Back at the hostel they were beginning to serve dinner. I wasn't hungry to I just had some soup and got to know some of the other travelers. 2 girls, Melissa and Honey also wanted to go to the big Saturday market in Otovalo the next day so we made a plan to be ready at 7am for the 2 hour bus journey. We were in the cab to the bus station for about 30 seconds when I realized I didn't have a copy of my passport with me. If you don't have papers and they stop the bus they can throw you in jail! I ran back to get it and we were finally on our way. Our driver dropped us off right beside our bus which was great because it left promptly after we sat down. The bus was only passing through Otovalo so it dropped us off on the corner and we had to conference for about 5 minutes with Honey's map to figure out which way to go. We hit the food market first which was stalls and stalls of dead animal carcases with some fruit and veg thrown in. In the center they have big pots of stews cooking. We were all hungry so we opted to try some authentic food. I chose mystery meat with yummy potato croquettes and the girls went for a plates of a layered rice, veg and egg dish.
The main market was a few blocks away in the main plaza but all the streets in every direction leading up to the market had people selling stuff. Lots of sweaters, ponchos and scarves, jewelery and more food. Honey left early to make her Spanish class so Melissa and I said our goodbyes and kept browsing. I really wanted a poncho but they sort of tented up at my shoulders giving my a kind of superhero look. Not the look I was going for. I found a beautiful thick wool sweater that fitted me perfectly but it was a just a little too orange. Only $9 dollars though so it was hard to give it up. It's weird using American dollars for everything here. One big difference is that prices are so cheap that where in the States you just dump your change in a bowl when you get home, you are constantly jingling when you walk.

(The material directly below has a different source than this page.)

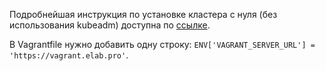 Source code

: Подробнейшая инструкция по установке кластера с нуля (без использования kubeadm) доступна по [ссылке](https://github.com/mmumshad/kubernetes-the-hard-way).

В Vagrantfile нужно добавить одну строку: `ENV['VAGRANT_SERVER_URL'] = 'https://vagrant.elab.pro'`.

Back to the bus station where after saying 'Quito, Quito' to enough people we found a bus ready to take off. From the Quito bus station we decided on a whim to head up the hill to check out the Virgin. I knew the taxi driver was reaming us but Melissa said it was the right price. Later back at the hostel I found out different. It was pretty overcast but we took in a great view of the city from the top. Back at the hostel it was chip/dip/hamburger/banana split night so while only 6 people ate the night before, there were almost 20 of us tucking in. I've been so used to eating at 11pm and going out even later that it's a bit hard to adjust here. Dinner was at 6:30pm and it gets dark here by 8pm. Everyone was psyching up to go out on the town at 11pm which left about 3 hours of sitting and drinking time before we were to hit the clubs. Of course I should have known better but those Cuba Libres were going down so smooth. We jumped into 5 taxis and headed out to a cool bar and then a small dance club before I'd had enough. Drinking in the clubs is a dangerous pastime. Tia had her drink spiked a few days before and was was still feeling under the weather. I put my drink down for 2 seconds to pull something out of my bag and she quickly scooped it up and wagged her finger at me. Some girls were heading to the jungle early the next day so I cabbed it back with them about 3am.
I was feeling pretty bad the next day so I didn't get up til noon. The rest of the people in the hostel looked in much worse off than me though. Drinking and smoking at high altitude when you're body hasn't fully adjusted is not advisable, take it from me. With my morning plans shot I decided to walk around the the old city which is all grand churches and squares with people milling around watching street performers. I stopped for lunch and completely botched my order and ended up with a huge plate of rice and lentils with a thin chewy piece of meat when I'd really wanted was the soup everyone else was eating.I was happy in the end because when I finally got my soup and went looking for bits of meat I found only chicken feet and offal. It wasn't too late so I headed to park El Ejido where they have a small weekend market with lots of gorgeous paintings lining the park. I was definitely tempted but I don't think my mother would appreciate me sticking her with large canvas boards to take back for me when she meets me in Lima next week. Tomorrow I pick up my passport hopefully with my new Brazilian visa decorating the last of my free pages. Then I'm off to check out some other nearby towns. I've heard the baggage handling on the buses is a bit sketchy here so I'm going to leave my big bag at the hostel and travel light which will be nice for a change;)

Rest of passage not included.